Eigenvectors reduce and simplify the set of vectors describing a software system. Accordingly, the corresponding modules have the effect of reducing a large software system to a smaller set of sub-systems that are easier to comprehend.

Formally, software system modularity implies lack of dependence among different modules. In terms of Modularity matrices – e.g. the matrix in Fig. 5 – modules are mutually independent since each module is composed by a set of structors and functionals which is disjoint to the sets of structors and functionals of all other modules.

Modules exactly reflect the eigenvectors’ mutual orthogonality. Eigenvectors – e.g. the first three in Fig. 6 in Subsect. 5.3 – have zero-valued pairwise scalar products. The same is true for any structor from a given module: it is orthogonal to structors belonging to any other modules of the same Modularity Matrix. Mutatis mutandis, any functional from a given module is mutually orthogonal to any functional belonging to other modules of the same Modularity matrix.

6.4 Search Efficiency Issues

The 1st axiom on the Software System Design Space in Subsect. 3.1 of this paper, tells that the Design Space is discrete and finite. It does not guarantee that the Design Space is small. Search in the Design Space could still take a long time.

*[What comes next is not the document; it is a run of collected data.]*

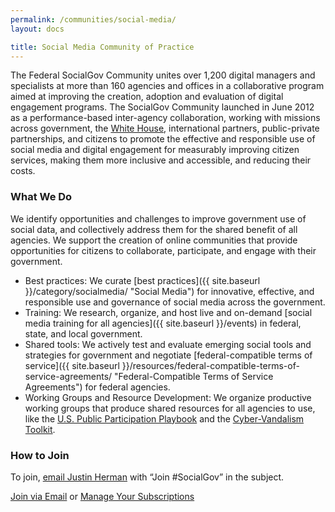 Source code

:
 ```yaml
---
permalink: /communities/social-media/
layout: docs

title: Social Media Community of Practice
---
```


The Federal SocialGov Community unites over 1,200 digital managers and specialists at more than 160 agencies and offices in a collaborative program aimed at improving the creation, adoption and evaluation of digital engagement programs. The SocialGov Community launched in June 2012 as a performance-based inter-agency collaboration, working with missions across government, the [White House](http://www.whitehouse.gov/), international partners, public-private partnerships, and citizens to promote the effective and responsible use of social media and digital engagement for measurably improving citizen services, making them more inclusive and accessible, and reducing their costs.

### What We Do

We identify opportunities and challenges to improve government use of social data, and collectively address them for the shared benefit of all agencies. We support the creation of online communities that provide opportunities for citizens to collaborate, participate, and engage with their government.

  * Best practices: We curate [best practices]({{ site.baseurl }}/category/socialmedia/ "Social Media") for innovative, effective, and responsible use and governance of social media across the government.
  * Training: We research, organize, and host live and on-demand [social media training for all agencies]({{ site.baseurl }}/events) in federal, state, and local government.
  * Shared tools: We actively test and evaluate emerging social tools and strategies for government and negotiate [federal-compatible terms of service]({{ site.baseurl }}/resources/federal-compatible-terms-of-service-agreements/ "Federal-Compatible Terms of Service Agreements") for federal agencies.
  * Working Groups and Resource Development: We organize productive working groups that produce shared resources for all agencies to use, like the <a href="https://www.whitehouse.gov/blog/2015/02/03/announcing-us-public-participation-playbook" target="_blank">U.S. Public Participation Playbook</a> and the <a href="{{ site.baseurl }}/resources/readiness-recovery-response-social-media-cyber-vandalism-toolkit/" target="_blank">Cyber-Vandalism Toolkit</a>.

### How to Join

To join, [email Justin Herman](mailto:justin.herman@gsa.gov?subject=Join%20%23SocialGov) with “Join #SocialGov” in the subject.

<a class="button" href="mailto:justin.herman@gsa.gov?subject=Join #SocialGov">Join via Email</a> or <a class="button" href="{{ site.baseurl }}/communities/manage-your-listserv-subscription/">Manage Your Subscriptions</a>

The 2nd axiom in Subsect. 3.1 – demanding a hierarchical Design Space for a software system – is the basis of an intuitive argument for the claim that, while the overall Design Space for the whole system may not be small, the Design Sub-Space for each subsystem in any level in the Design Space hierarchy is expected to be of bounded size.

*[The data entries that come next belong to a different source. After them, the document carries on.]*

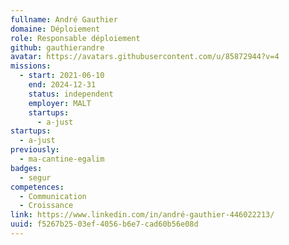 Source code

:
 ```yaml
---
fullname: André Gauthier
domaine: Déploiement
role: Responsable déploiement
github: gauthierandre
avatar: https://avatars.githubusercontent.com/u/85872944?v=4
missions:
  - start: 2021-06-10
    end: 2024-12-31
    status: independent
    employer: MALT
    startups:
      - a-just
startups:
  - a-just
previously:
  - ma-cantine-egalim
badges:
  - segur
competences:
  - Communication
  - Croissance
link: https://www.linkedin.com/in/andré-gauthier-446022213/
uuid: f5267b25-03ef-4056-b6e7-cad60b56e08d
---
```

For instance, looking at each abstraction level of our case study – the Command Design pattern shown in Fig. 10 – one sees that the maximal size of each module is bounded by a 3 * 3 matrix. In general, one expects for a multi-level hierarchy of a large system, that in each abstraction level the subsystem matrix size is bounded by a small integer. In other words, design space search in each module is efficient for all hierarchy levels.

6.5 Main Contribution

This paper claims that real software system theories need to be of practical use for software design. Such theories should provide formal design quality criteria, supporting system modularity. Concomitantly these theories should point out to forbidden system compositions, signaling undesired modules’ coupling in need of software system redesign.